Opinion

Fashion as art: What this year’s Met Gala theme really means

Hailey Nguyen/ The Cougar

Every year, the Met Gala has a dress code that either sends the internet into chaos or inspires immediate Pinterest boards. For 2026, the dress code feels deceptively simple: Fashion is Art. But what does that mean exactly? 

Traditionally, the gala’s dress code reflects the museum’s exhibitions, encouraging attendees to interpret and embody the theme through their outfits. 

Curated by Andrew Bolton, this year’s spotlight exhibition, “Costume Art,” at the Metropolitan Museum of Art pairs garments with works from the museum’s permanent collection. 

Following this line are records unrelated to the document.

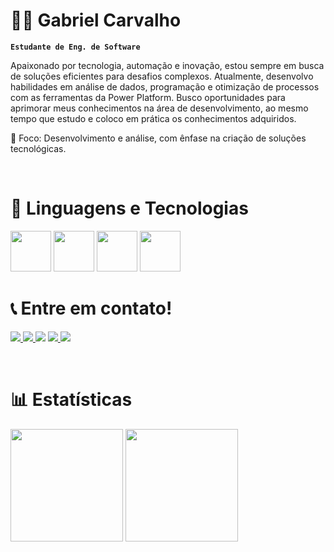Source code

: # 👨‍💻 Gabriel Carvalho

**`Estudante de Eng. de Software`**

Apaixonado por tecnologia, automação e inovação, estou sempre em busca de soluções eficientes para desafios complexos. Atualmente, desenvolvo habilidades em análise de dados, programação e otimização de processos com as ferramentas da Power Platform. Busco oportunidades para aprimorar meus conhecimentos na área de desenvolvimento, ao mesmo tempo que estudo e coloco em prática os conhecimentos adquiridos.

🎯 Foco: Desenvolvimento e análise, com ênfase na criação de soluções tecnológicas.

<br>
<br\>

# 🤖 Linguagens e Tecnologias
<p>
    <a> <img height="65em" src="https://raw.githubusercontent.com/marwin1991/profile-technology-icons/refs/heads/main/icons/html.png"><a\>
    <a> <img height="65em" src="https://raw.githubusercontent.com/marwin1991/profile-technology-icons/refs/heads/main/icons/css.png"><a\>
    <a> <img height="65em" src="https://raw.githubusercontent.com/marwin1991/profile-technology-icons/refs/heads/main/icons/python.png"><a\>
    <a> <img height="65em" src="https://raw.githubusercontent.com/tetiana-nizdropa/drawio-icons/master/power-platform-icons/PowerPlatform_scalable.svg"><a\>
<p\>

<br>
<br\>

# 📞 Entre em contato!

<p>
    <a href = "mailto:gabrielcarvalho.corp@gmail.com"><img src="https://custom-icon-badges.demolab.com/badge/-gmail-red?style=for-the-badge&logo=mention&logoColor=white"><a\>
    <a href = "https://wa.me/5567992184023?text=Ol%C3%A1%2C%20vi%20seu%20Github"><img src="https://custom-icon-badges.demolab.com/badge/-WhatsApp-green?style=for-the-badge&logo=phone&logoColor=white" target="_blank"><a\>
    <a href="https://www.linkedin.com/in/gabriel-a-r-carvalho/" target="_blank"><img src="https://img.shields.io/badge/-LinkedIn-%230077B5?style=for-the-badge&logo=linkedin&logoColor=white" target="_blank"></a>
    <a href = "https://drive.google.com/file/d/19hGiADhcruLqnxtRe3swzqqZt3ZZ-lLF/view?usp=sharing"><img src="https://custom-icon-badges.demolab.com/badge/-Currículo-F25278?style=for-the-badge&logo=download&logoColor=white" target="_blank"><a\>
    <a><img src="https://custom-icon-badges.demolab.com/badge/Campo Grande-MS-purple?style=for-the-badge&logo=location&logoColor=white" target="_blank"><a\>
</p>

<br>
<br\>

# 📊 Estatísticas
 <p>
   <a><img height="180em" src="https://github-readme-stats.vercel.app/api?username=GabsCarvalho&show_icons=true&theme=tokyonight&include_all_commits=true&count_private=true"/><a\>
   <a> <img height="180em" src="https://github-readme-stats.vercel.app/api/top-langs/?username=GabsCarvalho&layout=compact&langs_count=6&theme=tokyonight"><a\>
</p>
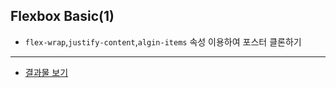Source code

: ## Flexbox Basic(1)

- `flex-wrap`,`justify-content`,`algin-items` 속성 이용하여 포스터 클론하기
---
 - [결과물 보기](https://consideratealicebluewatchdog.tinakim.repl.co/)
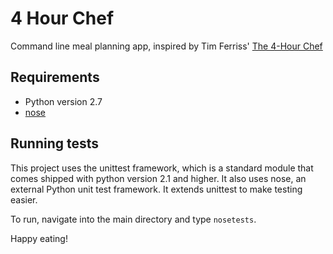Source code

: # 4 Hour Chef
Command line meal planning app, inspired by Tim Ferriss' [The 4-Hour Chef](https://fourhourchef.com/)

## Requirements
- Python version 2.7
- [nose](https://pypi.python.org/pypi/nose/)

## Running tests
This project uses the unittest framework, which is a standard module that comes shipped with python version 2.1 and higher.
It also uses nose, an external Python unit test framework. It extends unittest to make testing easier.

To run, navigate into the main directory and type `nosetests`.

Happy eating!
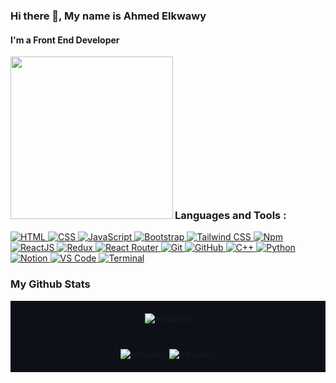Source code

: ### Hi there 👋, My name is Ahmed Elkwawy
#### I'm a Front End Developer

<img src="https://github.com/abhisheknaiidu/abhisheknaiidu/raw/master/code.gif?raw=true" align="left" height="260" width="" /> 


<br>
<br>
<br>
<br>
<br>
<br>
<br>
<br>
<br>
<br>
<br>
<br>
<br>

### Languages and Tools :
<div>
  <a href="https://developer.mozilla.org/en-US/docs/Web/HTML" target="_blank">
    <img src="https://img.shields.io/badge/HTML5-E34F26?style=for-the-badge&logo=html5&logoColor=white" alt="HTML" />
  </a>
  <a href="https://developer.mozilla.org/en-US/docs/Web/CSS" target="_blank">
    <img src="https://img.shields.io/badge/CSS3-1572B6?style=for-the-badge&logo=css3&logoColor=white" alt="CSS" />
  </a>
  <a href="https://developer.mozilla.org/en-US/docs/Web/JavaScript" target="_blank">
    <img src="https://img.shields.io/badge/JavaScript-F7DF1E?style=for-the-badge&logo=javascript&logoColor=black" alt="JavaScript" />
  </a>
  <a href="https://getbootstrap.com/" target="_blank">
    <img src="https://img.shields.io/badge/Bootstrap-563D7C?style=for-the-badge&logo=bootstrap&logoColor=white" alt="Bootstrap" />
  </a>
  <a href="https://tailwindcss.com/" target="_blank">
    <img src="https://img.shields.io/badge/Tailwind_CSS-38B2AC?style=for-the-badge&logo=tailwind-css&logoColor=white" alt="Tailwind CSS" />
  </a>
  <a href="https://www.npmjs.com/" target="_blank">
    <img src="https://img.shields.io/badge/NPM-CB3837?style=for-the-badge&logo=npm&logoColor=white" alt="Npm" />
  </a>
  <a href="https://reactjs.org/" target="_blank">
    <img src="https://img.shields.io/badge/React-20232A?style=for-the-badge&logo=react&logoColor=61DAFB" alt="ReactJS" />
  </a>
  <a href="https://redux.js.org/" target="_blank">
    <img src="https://img.shields.io/badge/Redux-764ABC?style=for-the-badge&logo=redux&logoColor=white" alt="Redux" />
  </a>
  <a href="https://reactrouter.com/" target="_blank">
    <img src="https://img.shields.io/badge/React_Router-CA4245?style=for-the-badge&logo=react-router&logoColor=white" alt="React Router" />
  </a>
  <a href="https://git-scm.com/" target="_blank">
    <img src="https://img.shields.io/badge/Git-F05032?style=for-the-badge&logo=git&logoColor=white" alt="Git" />
  </a>
  <a href="https://github.com/" target="_blank">
    <img src="https://img.shields.io/badge/GitHub-181717?style=for-the-badge&logo=github&logoColor=white" alt="GitHub" />
  </a>
  <a href="https://isocpp.org/" target="_blank">
    <img src="https://img.shields.io/badge/C%2B%2B-00599C?style=for-the-badge&logo=c%2B%2B&logoColor=white" alt="C++" />
  </a>
  <a href="https://www.python.org/" target="_blank">
    <img src="https://img.shields.io/badge/Python-3776AB?style=for-the-badge&logo=python&logoColor=white" alt="Python" />
  </a>
  <a href="https://www.notion.so/" target="_blank">
    <img src="https://img.shields.io/badge/Notion-000000?style=for-the-badge&logo=notion&logoColor=white" alt="Notion" />
  </a>
  <a href="https://code.visualstudio.com/" target="_blank">
    <img src="https://img.shields.io/badge/VS_Code-007ACC?style=for-the-badge&logo=visual-studio-code&logoColor=white" alt="VS Code" />
  </a>
  <a href="https://en.wikipedia.org/wiki/Command-line_interface" target="_blank">
    <img src="https://img.shields.io/badge/Terminal-000000?style=for-the-badge&logo=gnubash&logoColor=white" alt="Terminal" />
  </a>
</div>


### My Github Stats
<div align="center" style="background-color: #0d1117; padding: 20px;">
  
<img src="https://github-readme-stats.vercel.app/api/top-langs?username=elkwawy&show_icons=true&locale=en&theme=vue-dark&layout=compact&title_color=0366d6&icon_color=0366d6&text_color=c9d1d9&bg_color=0d1117" alt="elkwawy" />

</div>

<div align="center" style="background-color: #0d1117; padding: 20px;">
  
<img src="https://github-readme-stats.vercel.app/api?username=elkwawy&show_icons=true&locale=en&theme=vue-dark&title_color=0366d6&icon_color=0366d6&text_color=c9d1d9&bg_color=0d1117" alt="elkwawy"/>
  
<img src="https://github-readme-streak-stats.herokuapp.com/?user=elkwawy&theme=vue-dark&background=0d1117&title_color=0366d6&icon_color=0366d6&text_color=c9d1d9" alt="elkwawy" />
  
</div>
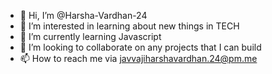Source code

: - 👋 Hi, I’m @Harsha-Vardhan-24
- 👀 I’m interested in learning about new things in TECH
- 🌱 I’m currently learning Javascript
- 💞️ I’m looking to collaborate on any projects that I can build
- 📫 How to reach me via javvajiharshavardhan.24@pm.me

<!---
Harsha-Vardhan-24/Harsha-Vardhan-24 is a ✨ special ✨ repository because its `README.md` (this file) appears on your GitHub profile.
You can click the Preview link to take a look at your changes.
--->
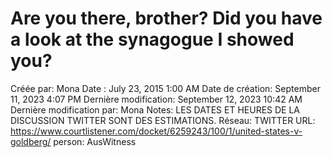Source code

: # Are you there, brother? Did you have a look at the synagogue I showed you?

Créée par: Mona
Date : July 23, 2015 1:00 AM
Date de création: September 11, 2023 4:07 PM
Dernière modification: September 12, 2023 10:42 AM
Dernière modification par: Mona
Notes: LES DATES ET HEURES DE LA DISCUSSION TWITTER SONT DES ESTIMATIONS.
Réseau: TWITTER
URL: https://www.courtlistener.com/docket/6259243/100/1/united-states-v-goldberg/
person: AusWitness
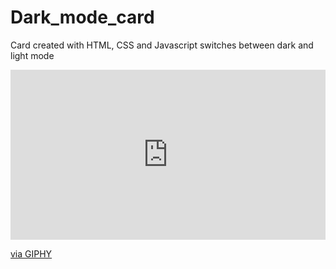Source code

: # Dark_mode_card
Card created with HTML, CSS and Javascript switches between dark and light mode
<div style="width:100%;height:0;padding-bottom:54%;position:relative;"><iframe src="https://giphy.com/embed/o4zYKrGWs6o14ak2uV" width="100%" height="100%" style="position:absolute" frameBorder="0" class="giphy-embed" allowFullScreen></iframe></div><p><a href="https://giphy.com/gifs/o4zYKrGWs6o14ak2uV">via GIPHY</a></p>

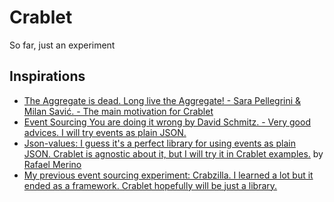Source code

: # Crablet

So far, just an experiment

## Inspirations

* [The Aggregate is dead. Long live the Aggregate! - Sara Pellegrini & Milan Savić. - The main motivation for Crablet](https://www.youtube.com/watch?v=DhhxKoOpJe0)
* [Event Sourcing You are doing it wrong by David Schmitz. - Very good advices. I will try events as plain JSON.](https://www.youtube.com/watch?v=GzrZworHpIk)
* [Json-values: I guess it's a perfect library for using events as plain JSON. Crablet is agnostic about it, but I will try it in Crablet examples.](https://github.com/imrafaelmerino/json-values) by [Rafael Merino](https://github.com/imrafaelmerino)
* [My previous event sourcing experiment: Crabzilla. I learned a lot but it ended as a framework. Crablet hopefully will be just a library.](https://github.com/crabzilla/crabzilla)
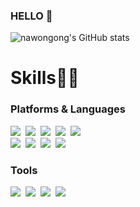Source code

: ### HELLO 🙌
![nawongong's GitHub stats](https://github-readme-stats.vercel.app/api?username=nawongong&show_icons=true&theme=tokyonight)
### <h1>Skills👩‍💻</h1>
### <p>Platforms & Languages
<img src="https://img.shields.io/badge/HTML5-E34F26?style=flat-square&logo=HTML5&logoColor=white"/>&nbsp;&nbsp;<img src="https://img.shields.io/badge/CSS3-1572B6?style=flat-square&logo=CSS3&logoColor=white"/>&nbsp;&nbsp;<img src="https://img.shields.io/badge/JavaScript-F7DF1E?style=flat-square&logo=JavaScript&logoColor=white"/>&nbsp;&nbsp;<img src="https://img.shields.io/badge/jQuery-0769AD?style=flat-square&logo=jQuery&logoColor=white"/>&nbsp;&nbsp;<img src="https://img.shields.io/badge/PHP-777BB4?style=flat-square&logo=PHP&logoColor=white"/>&nbsp;&nbsp;<br><img src="https://img.shields.io/badge/C-A8B9CC?style=flat-square&logo=C&logoColor=white"/>&nbsp;&nbsp;<img src="https://img.shields.io/badge/Java-007396?style=flat-square&logo=Java&logoColor=white"/>&nbsp;&nbsp;<img src="https://img.shields.io/badge/MySQL-4479A1?style=flat-square&logo=MySQL&logoColor=white"/>&nbsp;&nbsp;<img src="https://img.shields.io/badge/Android-3DDC84?style=flat-square&logo=Android&logoColor=white"/></p>
### <p>Tools
<img src="https://img.shields.io/badge/Eclipse IDE-2C2255?style=flat-square&logo=Eclipse IDE&logoColor=white"/>&nbsp;&nbsp;<img src="https://img.shields.io/badge/Visual Studio-5C2D91?style=flat-square&logo=Visual Studio&logoColor=white"/>&nbsp;&nbsp;<img src="https://img.shields.io/badge/Visual Studio Code-007ACC?style=flat-square&logo=Visual Studio Code&logoColor=white"/>&nbsp;&nbsp;<img src="https://img.shields.io/badge/Android Studio-3DDC84?style=flat-square&logo=Android Studio&logoColor=white"/></p>
<!--
**nawongong/nawongong** is a ✨ _special_ ✨ repository because its `README.md` (this file) appears on your GitHub profile.

Here are some ideas to get you started:

- 🔭 I’m currently working on ...
- 🌱 I’m currently learning ...
- 👯 I’m looking to collaborate on ...
- 🤔 I’m looking for help with ...
- 💬 Ask me about ...
- 📫 How to reach me: ...
- 😄 Pronouns: ...
- ⚡ Fun fact: ...
-->
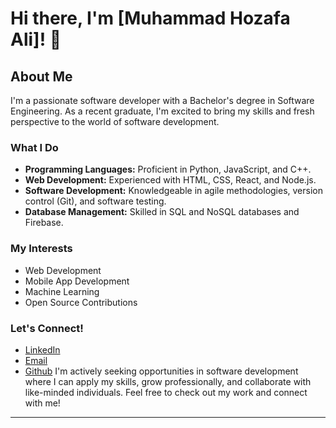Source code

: # Hi there, I'm [Muhammad Hozafa Ali]! 👋

## About Me

I'm a passionate software developer with a Bachelor's degree in Software Engineering. As a recent graduate, I'm excited to bring my skills and fresh perspective to the world of software development.

### What I Do

- **Programming Languages:** Proficient in Python, JavaScript, and C++.
- **Web Development:** Experienced with HTML, CSS, React, and Node.js.
- **Software Development:** Knowledgeable in agile methodologies, version control (Git), and software testing.
- **Database Management:** Skilled in SQL and NoSQL databases and Firebase.

### My Interests

- Web Development
- Mobile App Development
- Machine Learning
- Open Source Contributions

### Let's Connect!

- [LinkedIn]([https://www.linkedin.com/in/yourusername](https://www.linkedin.com/in/hozafa-ali-9a3831224/))
- [Email](khandrago03@gmail.com)
- [Github](https://github.com/Hozafa21)
I'm actively seeking opportunities in software development where I can apply my skills, grow professionally, and collaborate with like-minded individuals. Feel free to check out my work and connect with me!

---

<!---
Hozafa21/Hozafa21 is a ✨ special ✨ repository because its `README.md` (this file) appears on your GitHub profile.
You can click the Preview link to take a look at your changes.
--->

The goal is clear: to demonstrate that fashion isn’t simply something we wear. It’s to construct, engineer and experience something similar to a painting or sculpture. 

In other words, the body becomes the canvas. It also becomes the frame. The gallery. The site where meaning lives. 

The risk of a dress code being this expansive, however, is that it can become vague. “Fashion is Art” leaves room for breathtaking conceptual couture. It also leaves room for safe glamour disguised as meaning. 

The most successful looks will likely feel less like outfits and more like arguments. They will not simply be beautiful, but they will be intentional. They will show evidence of thought through their construction and the meaning behind it. The look must withstand critique the way art does. 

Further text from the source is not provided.